> _ACTIVITY_: In the entries below, the lines from the one with "I am not the" through the one with "After examining these" are to be copied exactly; both ends count.

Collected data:

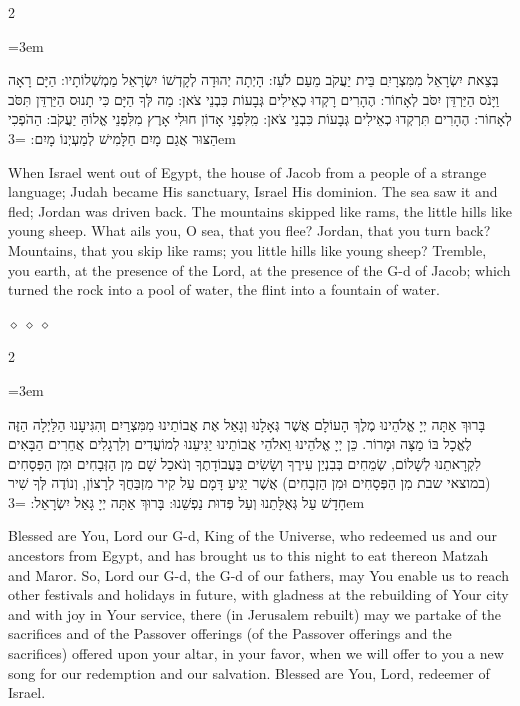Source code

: \documentclass[11pt, openany]{book}
\newenvironment{bilingual}{%
  \par\vspace{4pt}%
  \begin{paracol}{2}%
}{%
  \end{paracol}%
  \par\vspace{2pt}%
}
\newenvironment{hebrewcol}{%
  \switchcolumn[1]%
  \begingroup
  \RTL
  \hebrewfont\large
  \setstretch{1.4}%
  \emergencystretch=3em
  \tolerance=9999
  \parindent=0pt\relax
}{%
  \endRTL
  \endgroup
}
\newenvironment{englishcol}{%
  \switchcolumn[0]%
  \begingroup
  \setstretch{1.4}%
  \emergencystretch=3em
  \tolerance=9999
  \normalsize
  \rightskip=0.12in\relax
}{%
  \endgroup
}
\newcommand{\parasep}{%
  \par\vspace{3pt}
  \begin{center}
    \textcolor{sedergold!50}{\tiny$\diamond\;\diamond\;\diamond$}
  \end{center}
  \par\vspace{3pt}
}
\begin{document}
\begin{bilingual}
\begin{hebrewcol}
בְּצֵאת יִשְׂרָאֵל מִמִּצְרָיִִם בֵּית יַעֲקֹב מֵעַם לֹעֵז: הָיְתָה יְהוּדָה לְקָדְשׁוֹ יִשְׂרָאֵל מַמְשְׁלוֹתָיו: הַיָּם רָאָה וַיָּנֹס הַיַּרְדֵּן יִסֹּב לְאָחוֹר: הֶהָרִים רָקְדוּ כְאֵילִים גְּבָעוֹת כִּבְנֵי צֹאן: מַה לְּךָ הַיָּם כִּי תָנוּס הַיַּרְדֵּן תִּסֹּב לְאָחוֹר: הֶהָרִים תִּרְקְדוּ כְאֵילִים גְּבָעוֹת כִּבְנֵי צֹאן: מִִלִּפְנֵי אָדוֹן חוּלִי אָרֶץ מִלִּפְנֵי אֱלוֹהַּ יַעֲקֹב: הַהֹפְכִי הַצּוּר אֲגַם מָיִם חַלָּמִישׁ לְמַעְיְנוֹ מָיִם:
\end{hebrewcol}
\begin{englishcol}
When Israel went out of Egypt, the house of Jacob from a people of a strange language; Judah became His sanctuary, Israel His dominion. The sea saw it and fled; Jordan was driven back. The mountains skipped like rams, the little hills like young sheep. What ails you, O sea, that you flee? Jordan, that you turn back? Mountains, that you skip like rams; you little hills like young sheep? Tremble, you earth, at the presence of the Lord, at the presence of the G-d of Jacob; which turned the rock into a pool of water, the flint into a fountain of water.
\end{englishcol}
\end{bilingual}
\parasep

\begin{bilingual}
\begin{hebrewcol}
בָּרוּךְ אַתָּה יְיָ אֱלֹהֵינוּ מֶלֶךְ הָעוֹלָם אֲשֶׁר גְּאָלָנוּ וְגָאַל אֶת אֲבוֹתֵינוּ מִמִּצְרַיִם וְהִגִּיעָנוּ הַלַּיְלָה הַזֶּה לֶאֱכָל בּוֹ מַצָּה וּמָרוֹר. כֵּן יְיָ אֱלֹהֵינוּ וֵאלֹהֵי אֲבוֹתֵינוּ יַגִּיעֵנוּ לְמוֹעֲדִים וְלִרְגָלִים אֲחֵרִים הַבָּאִים לִקְרָאתֵנוּ לְשָׁלוֹם, שְׂמֵחִים בְּבִנְיַן עִירֶךָ וְשָׂשִׂים בַּעֲבוֹדָתֶךָ וְנֹאכַל שָׁם מִן הַזְּבָחִים וּמִן הַפְּסָחִים (במוצאי שבת מִן הַפְּסָחִים וּמִן הַזְבָחִים) אֲשֶׁר יַגִּיעַ דָּמָם עַל קִיר מִזְבַּחֲךָ לְרָצוֹן, וְנוֹדֶה לְּךָ שִׁיר חָדָשׁ עַל גְּאֻלָּתֵנוּ וְעַל פְּדוּת נַפְשֵׁנוּ: בָּרוּךְ אַתָּה יְיָ גָּאַל יִשְׂרָאֵל:
\end{hebrewcol}
\begin{englishcol}
Blessed are You, Lord our G-d, King of the Universe, who redeemed us and our ancestors from Egypt, and has brought us to this night to eat thereon Matzah and Maror. So, Lord our G-d, the G-d of our fathers, may You enable us to reach other festivals and holidays in future, with gladness at the rebuilding of Your city and with joy in Your service, there (in Jerusalem rebuilt) may we partake of the sacrifices and of the Passover offerings (of the Passover offerings and the sacrifices) offered upon your altar, in your favor, when we will offer to you a new song for our redemption and our salvation. Blessed are You, Lord, redeemer of Israel.
\end{englishcol}
\end{bilingual}
\end{document}
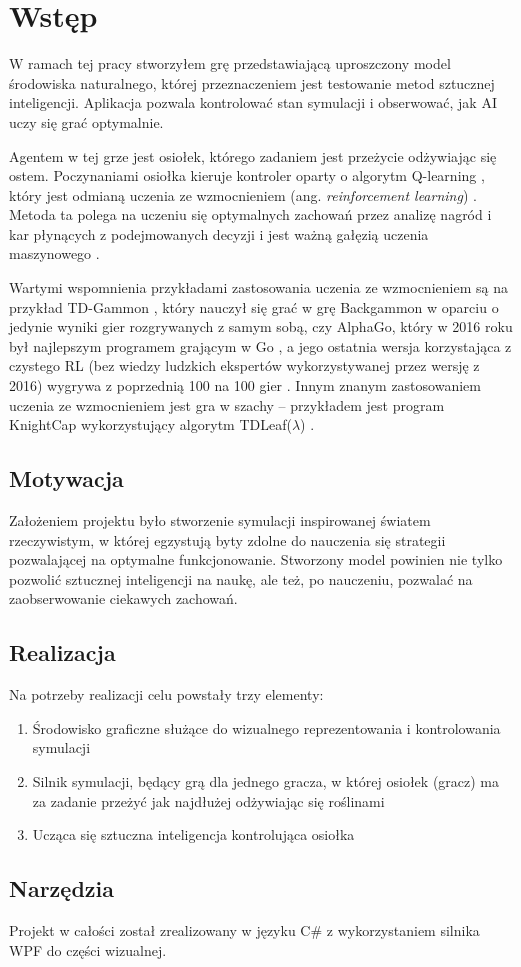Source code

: \chapter{Wstęp}
W ramach tej pracy stworzyłem grę przedstawiającą uproszczony model środowiska naturalnego, której przeznaczeniem jest testowanie metod sztucznej inteligencji. Aplikacja pozwala kontrolować stan symulacji i obserwować, jak AI uczy się grać optymalnie.

Agentem w tej grze jest osiołek, którego zadaniem jest przeżycie odżywiając się ostem. Poczynaniami osiołka kieruje kontroler oparty o algorytm Q-learning \cite{wiki:Qlearning}, który jest odmianą uczenia ze wzmocnieniem (ang. \textit{reinforcement learning}) \cite{Sutton1998Introduction}. Metoda ta polega na uczeniu się optymalnych zachowań przez analizę nagród i kar płynących z podejmowanych decyzji i jest ważną gałęzią uczenia maszynowego \cite{Sutton1988Learning}.  

Wartymi wspomnienia przykładami zastosowania uczenia ze wzmocnieniem są na przykład TD-Gammon \cite{Tesauro1994TDGammon}, który nauczył się grać w grę Backgammon w oparciu o jedynie wyniki gier rozgrywanych z samym sobą, czy AlphaGo, który w 2016 roku był najlepszym programem grającym w Go \cite{Silver2016Mastering}, a jego ostatnia wersja korzystająca z czystego RL (bez wiedzy ludzkich ekspertów wykorzystywanej przez wersję z 2016) wygrywa z poprzednią 100 na 100 gier \cite{silver2017mastering}. Innym znanym zastosowaniem uczenia ze wzmocnieniem jest gra w szachy -- przykładem jest program KnightCap wykorzystujący algorytm TDLeaf($\lambda$) \cite{Baxter2000Learning}.


\section{Motywacja}
Założeniem projektu było stworzenie symulacji inspirowanej światem rzeczywistym, w której egzystują byty zdolne do nauczenia się strategii pozwalającej na optymalne funkcjonowanie. Stworzony model powinien nie tylko pozwolić sztucznej inteligencji na naukę, ale też, po nauczeniu, pozwalać na zaobserwowanie ciekawych zachowań.


\section{Realizacja}
Na potrzeby realizacji celu powstały trzy elementy:

\begin{enumerate}
    \item Środowisko graficzne służące do wizualnego reprezentowania i kontrolowania symulacji
    \item Silnik symulacji, będący grą dla jednego gracza, w której osiołek (gracz) ma za zadanie przeżyć jak najdłużej odżywiając się roślinami
    \item Ucząca się sztuczna inteligencja kontrolująca osiołka
\end{enumerate}

\section{Narzędzia}
Projekt w całości został zrealizowany w języku C\# z wykorzystaniem silnika WPF do części wizualnej.


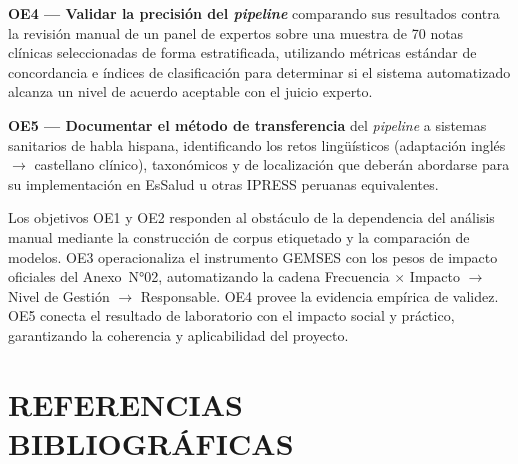 \documentclass[12pt,a4paper,oneside]{book}
\begin{document}
\textbf{OE4 --- Validar la precisión del \textit{pipeline}} comparando sus resultados contra la revisión manual de un panel de expertos sobre una muestra de 70 notas clínicas seleccionadas de forma estratificada, utilizando métricas estándar de concordancia e índices de clasificación para determinar si el sistema automatizado alcanza un nivel de acuerdo aceptable con el juicio experto.

\textbf{OE5 --- Documentar el método de transferencia} del \textit{pipeline} a sistemas sanitarios de habla hispana, identificando los retos lingüísticos (adaptación inglés $\rightarrow$ castellano clínico), taxonómicos y de localización que deberán abordarse para su implementación en EsSalud u otras IPRESS peruanas equivalentes.

\vspace{10pt}
Los objetivos OE1 y OE2 responden al obstáculo de la dependencia del análisis manual mediante la construcción de corpus etiquetado y la comparación de modelos. OE3 operacionaliza el instrumento GEMSES con los pesos de impacto oficiales del Anexo~N°02, automatizando la cadena Frecuencia $\times$ Impacto $\rightarrow$ Nivel de Gestión $\rightarrow$ Responsable. OE4 provee la evidencia empírica de validez. OE5 conecta el resultado de laboratorio con el impacto social y práctico, garantizando la coherencia y aplicabilidad del proyecto.

\chapter*{REFERENCIAS BIBLIOGRÁFICAS}
\end{document}
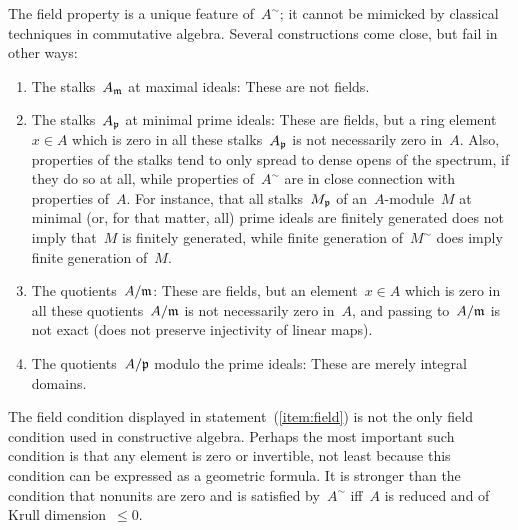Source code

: \documentclass{ws-rv9x6}
\begin{document}
{The field property is a unique feature of~$A^\sim$; it cannot be mimicked by
classical techniques in commutative algebra. Several constructions come close,
but fail in other ways:
\begin{enumerate}
\item The stalks~$A_{\mathfrak{m}}$ at maximal ideals: These are not fields.
\item The stalks~$A_{\mathfrak{p}}$ at minimal prime ideals: These are fields, but a ring
element~$x \in A$ which is zero in all these stalks~$A_{\mathfrak{p}}$ is not necessarily
zero in~$A$. Also, properties of the stalks tend to only spread to
dense opens of the spectrum, if they do so at all, while properties of~$A^\sim$
are in close connection with properties of~$A$. For instance, that all
stalks~$M_{\mathfrak{p}}$ of an~$A$-module~$M$ at minimal (or, for that matter, all) prime ideals are finitely
generated does not imply that~$M$ is finitely generated, while finite
generation of~$M^\sim$ does imply finite generation of~$M$.
\item The quotients~$A/\mathfrak{m}$: These are fields, but an element~$x \in A$ which is
zero in all these quotients~$A/\mathfrak{m}$ is not necessarily zero in~$A$, and
passing to~$A/\mathfrak{m}$ is not exact (does not preserve injectivity of linear
maps).
\item The quotients~$A/\mathfrak{p}$ modulo the prime ideals: These are merely integral
domains.
\end{enumerate}

The field condition displayed in statement~(\ref{item:field}) is not the only
field condition used in constructive algebra. Perhaps the most important such
condition is that any element is zero or invertible, not least because this
condition can be expressed as a geometric formula. It is stronger than the
condition that nonunits are zero and is satisfied by~$A^\sim$ iff~$A$ is reduced
and of Krull dimension~$\leq 0$.

}
\end{document}

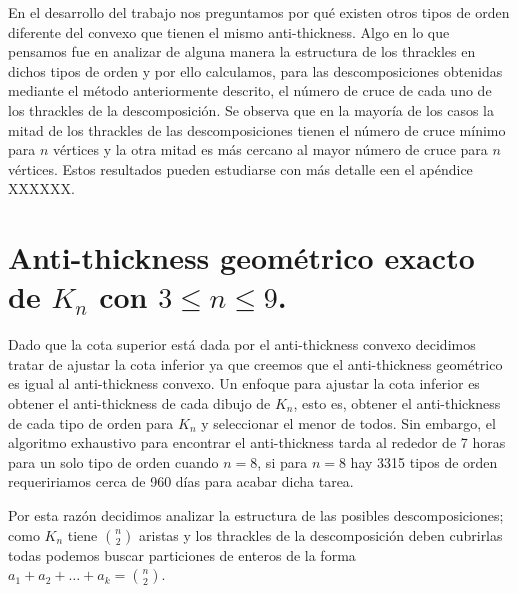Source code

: En el desarrollo del trabajo nos preguntamos por qué existen
otros tipos de orden diferente del convexo que tienen el mismo anti-thickness.
Algo en lo que pensamos fue en analizar de alguna manera la estructura de los
thrackles en dichos tipos de orden y por ello calculamos, para las descomposiciones
obtenidas mediante el método anteriormente descrito, el número de cruce de cada
uno de los thrackles de la descomposición. Se observa que en la mayoría de los
casos la mitad de los thrackles de las descomposiciones
tienen el número de cruce mínimo para $n$ vértices y la otra mitad es más
cercano al mayor número de cruce para $n$ vértices. Estos resultados pueden
estudiarse con más detalle een el apéndice XXXXXX.

\section{Anti-thickness geométrico exacto de $K_n$ con $3\leq n \leq 9$.}
Dado que la cota superior está dada por el anti-thickness convexo decidimos tratar
de ajustar la cota inferior ya que creemos que el anti-thickness geométrico es igual
al anti-thickness convexo. Un enfoque para ajustar la cota inferior es obtener el
anti-thickness de cada dibujo de $K_n$, esto es, obtener el anti-thickness de cada
tipo de orden para $K_n$ y seleccionar el menor de todos. Sin embargo, el algoritmo
exhaustivo para encontrar el anti-thickness tarda al rededor de 7 horas para un solo
tipo de orden cuando $n=8$, si para $n=8$ hay 3315 tipos de orden requeririamos
cerca de 960 días para acabar dicha tarea.

Por esta razón decidimos analizar la estructura de las posibles descomposiciones;
como $K_n$ tiene $\binom{n}{2}$ aristas y los thrackles de la descomposición deben
cubrirlas todas podemos buscar particiones de enteros de la forma $a_1 + a_2 + \dots +
a_k = \binom{n}{2}$.

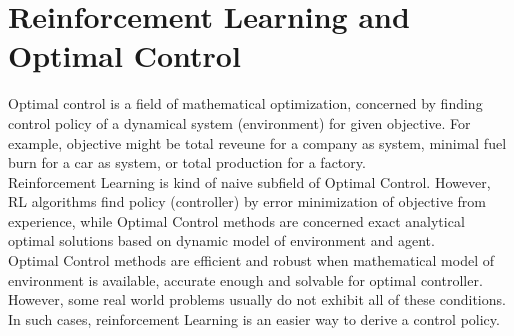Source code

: \section{Reinforcement Learning and Optimal Control}
\label{sec:rl_and_control}
Optimal control is a field of mathematical optimization, concerned by  finding control policy of a dynamical system (environment) for given objective. For example, objective might be total reveune for a company as system, minimal fuel burn for a car as system, or total production for a factory. \\
Reinforcement Learning is kind of naive subfield of Optimal Control. However, RL algorithms find policy (controller) by error minimization of objective from experience, while Optimal Control methods are concerned exact analytical optimal solutions based on dynamic model of environment and agent. \\
Optimal Control methods are efficient and robust when mathematical model of environment is available, accurate enough and solvable for optimal controller. However, some real world problems usually do not exhibit all of these conditions. In such cases, reinforcement Learning is an easier way to derive a control policy.
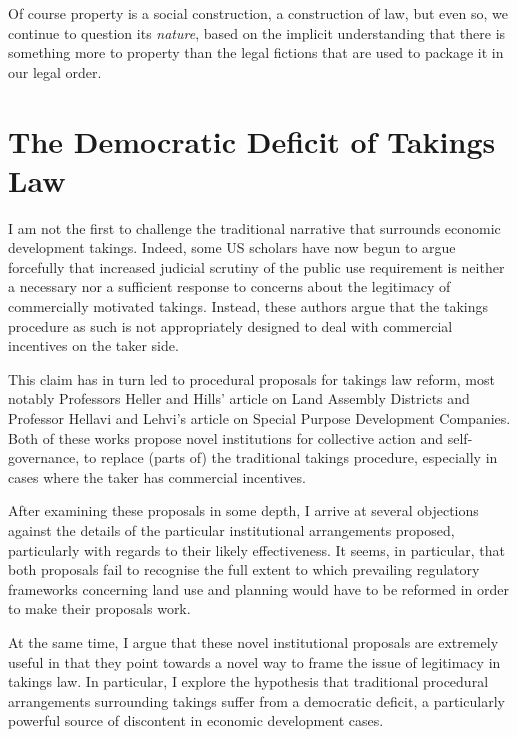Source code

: {Of course property is a social construction, a construction of law, but even so, we continue to question its {\it nature}, based on the implicit understanding that there is something more to property than the legal fictions that are used to package it in our legal order.
}

\section{The Democratic Deficit of Takings Law}

I am not the first to challenge the traditional narrative that surrounds economic development takings. Indeed, some US scholars have now begun to argue forcefully that increased judicial scrutiny of the public use requirement is neither a necessary nor a sufficient response to concerns about the legitimacy of commercially motivated takings. Instead, these authors argue that the takings procedure as such is not appropriately designed to deal with commercial incentives on the taker side.

This claim has in turn led to procedural proposals for takings law reform, most notably Professors Heller and Hills' article on Land Assembly Districts and Professor Hellavi and Lehvi's article on Special Purpose Development Companies. Both of these works propose novel institutions for collective action and self-governance, to replace (parts of) the traditional takings procedure, especially in cases where the taker has commercial incentives. 

After examining these proposals in some depth, I arrive at several objections against the details of the particular institutional arrangements proposed, particularly with regards to their likely effectiveness. It seems, in particular, that both proposals fail to recognise the full extent to which prevailing regulatory frameworks concerning land use and planning would have to be reformed in order to make their proposals work.

At the same time, I argue that these novel institutional proposals are extremely useful in that they point towards a novel way to frame the issue of legitimacy in takings law. In particular, I explore the hypothesis that traditional procedural arrangements surrounding takings suffer from a democratic deficit, a particularly powerful source of discontent in economic development cases.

> _WRITTEN RESPONSE_:
I am not the first to challenge the traditional narrative that surrounds economic development takings. Indeed, some US scholars have now begun to argue forcefully that increased judicial scrutiny of the public use requirement is neither a necessary nor a sufficient response to concerns about the legitimacy of commercially motivated takings. Instead, these authors argue that the takings procedure as such is not appropriately designed to deal with commercial incentives on the taker side.

This claim has in turn led to procedural proposals for takings law reform, most notably Professors Heller and Hills' article on Land Assembly Districts and Professor Hellavi and Lehvi's article on Special Purpose Development Companies. Both of these works propose novel institutions for collective action and self-governance, to replace (parts of) the traditional takings procedure, especially in cases where the taker has commercial incentives. 

After examining these proposals in some depth, I arrive at several objections against the details of the particular institutional arrangements proposed, particularly with regards to their likely effectiveness. It seems, in particular, that both proposals fail to recognise the full extent to which prevailing regulatory frameworks concerning land use and planning would have to be reformed in order to make their proposals work.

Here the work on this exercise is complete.